割と何度も諦めたことがある、フリーライターのaoikaraです。

しかも、仕方なしに諦めざるを得なかった、ってわけじゃなくて、自分がダメでやり遂げられなくて諦めてしまった、という情けないもので。

いわゆる挫折。ぬるーい挫折。でも、ぽきっとね。太い幹じゃなくて、細い枝をポキポキポキッと何回か折ってる。

今やっていることは少しずつ太い幹になればいいなと思うけど、いつまたポキッとなるかなっていう怖さもありながらやってる。それ以上に自分がやりたいと思って、やりがいを感じていて、しんどいときもあるけど楽しいと思えるからこそ、ほとんど首なしニックみたいにギリギリ大丈夫で続けられているんだろうな。

続けている理由としてあるのは自分だけでなくて、関わっている人たちにもね。そばにいてくれる家族や、仕事を依頼してくれる人たちや、SNS上だけどつながりのある人たちの信頼を大切にしたいなと思う。そのためには、簡単にポキッとするわけにはいかないな、と奮い立たせている部分もある。


何かを諦めたり、挫折したり、何もできなくなってしまったときには、当然誰かしらや何かしらに迷惑がかかるんだよね。私も、何度もポキッとやってきたってことは、そのたびに絶対に迷惑をかけてしまった。

申し訳ないなと思う。ときどき思い出して、ものすごく心苦しくなるときもある。自分ではない誰かに迷惑をかけてまで、自分を大切にしたかったという決断が情けないなと。惨めだなと。ものすごく怒られたって、責められたって、仕方ないよなと思う。


でも、今もし昔の私と同じように、「ああ折れてしまいそうだ」と、「全部投げ出したい」と追い詰められている人がいて、逃げ場を失ってるなら、「諦めたっていいんだよ」「逃げたっていいんだよ」と言いたい。

それを「責任感がない」「周りの迷惑を考えなさい」と言う人はいるし、それも当たり前の感情だと思う。全て投げ出された側としては、たまったもんじゃない。

自分が放り出されてしんどい思いをしたからこそ、自分は相手に同じことをしたくないと考える人もいる。その気持ちを理解できるからこそ、逃げず諦めずにいる人もいる。逃げて諦めてしまって、自分を責めてしまう人もいる。

だけど、それでも逃げ場がないなら逃げよう。諦めよう。あなたがいることの方が大事。誰かよりも自分を大切にした決断は、自分はなんて惨めなんだと責めたくなるけど、でも自分が大事。あなたが大事。相手のことまで考えられるようになるのは、まずは自分のことを考えられるようになってからだよ。

ある人が一度逃げてしまったとき、「責任感がない」と責める人がいて、私はなんだか怖くなった。だって、その人がいるだけで、いてくれてよかったと思ったから。限界を超えていなくなっていたら、もう言葉さえ届かなくなるよ。だから、無責任だとしてもよかったなと思ったの。そんな声は全然大きくなかったけど。

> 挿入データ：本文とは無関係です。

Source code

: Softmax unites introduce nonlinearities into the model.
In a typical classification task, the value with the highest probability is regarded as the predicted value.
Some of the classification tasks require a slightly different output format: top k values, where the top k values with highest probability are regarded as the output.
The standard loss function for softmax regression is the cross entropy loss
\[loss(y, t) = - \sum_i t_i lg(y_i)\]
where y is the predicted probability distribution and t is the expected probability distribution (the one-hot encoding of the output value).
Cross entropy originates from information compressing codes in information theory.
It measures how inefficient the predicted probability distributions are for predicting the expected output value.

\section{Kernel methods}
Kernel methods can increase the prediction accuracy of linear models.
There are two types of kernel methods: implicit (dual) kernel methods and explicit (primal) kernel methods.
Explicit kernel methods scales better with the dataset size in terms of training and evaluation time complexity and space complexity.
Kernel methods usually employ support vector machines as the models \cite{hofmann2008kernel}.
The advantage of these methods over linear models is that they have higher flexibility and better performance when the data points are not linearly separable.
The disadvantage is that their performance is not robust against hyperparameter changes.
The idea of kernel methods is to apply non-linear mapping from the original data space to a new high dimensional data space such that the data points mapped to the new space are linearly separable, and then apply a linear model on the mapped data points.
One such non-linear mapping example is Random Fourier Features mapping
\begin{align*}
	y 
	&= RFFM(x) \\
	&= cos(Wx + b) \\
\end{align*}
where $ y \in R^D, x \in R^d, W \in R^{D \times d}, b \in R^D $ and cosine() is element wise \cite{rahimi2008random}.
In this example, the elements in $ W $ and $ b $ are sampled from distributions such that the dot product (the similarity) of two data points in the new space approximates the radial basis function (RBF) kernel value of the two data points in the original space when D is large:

でも今、「なんとかならなかったのか」という声を見ると、なんとかならない社会にしていったのは、たぶん私たち一人一人の言葉だったり、目線だったり、行動だったり、それこそ「逃げるな」「諦めるな」という風潮じゃないかとも思ってしまう。

「逃げないこと」「諦めないこと」もまた美徳ではあるし、必要なことだとも思う。でも、強制された圧になってしまうと、押しつぶされてしまう。


私も、声を大にして言えることじゃないし、とても情けないけど、一世一代の決断をしてあっさりと諦めてしまったことがある。「私はこの道に決めた」「たとえ挫折しそうでも手を貸さないで」と大見得を切ったくせに、あっさりダメになってしまった。

そんな、決断をした自分が恥ずかしい。成し遂げられなかった自分が恥ずかしい。迷惑をかけてしまって申し訳ない。だからってどうすることもできないし、結局まだずっと迷惑をかけてしまう。本当に本当に自分が嫌。

でも、私はなんとか私でいたし、私が存在したし、だから今もいる。あっさり書いたけど、何年もかけてようやくね。私がかけた迷惑とか全然チャラにならないけど、それは背負って生きていくけど、生きてる。

それからもたくさんの失敗をしたけれど、いろんな経験があって、いろんな出会いがあって、やっと今の私にたどり着いてる。何度も何度も何度も諦めて、ダメになって、それが今の私を作ってる。今の私は、私でよかったと思ってる。そうは思えなくても、今日食べたものがおいしかったとか、そんなことの幸せで十分にいいと思う。


だから、ときどき「諦めた」と言ってくれる人がいて、わざとおちゃらけて見せて責められてるときもあるけど、私はとても勇気のあることだと感じる。

何かを一貫して続けている人も立派だけど、全ての人がそうできるわけではないし、そうではない方法を模索していって見つけるまでに時間がかかる人もいる。そのタイミングが人それぞれ違うだけで、自分なりの方法にたどり着くまで「諦める」ことはよくあると思う。

もちろんやる気がないとか、誠意がないとか、それはそれでどうなのと思うこともある。でも、本当にやる気がないのかやる気が出せないのか、誠意がないのか誠意をどう見せたらいいのかわからないのか、まで考えないと。もしかしたら、追い詰められてるからできないのかもしれない。

だから、追い詰めて逃げ場を失わないように、「諦める」や「逃げる」も一つの選択肢だよと、思っておきたい。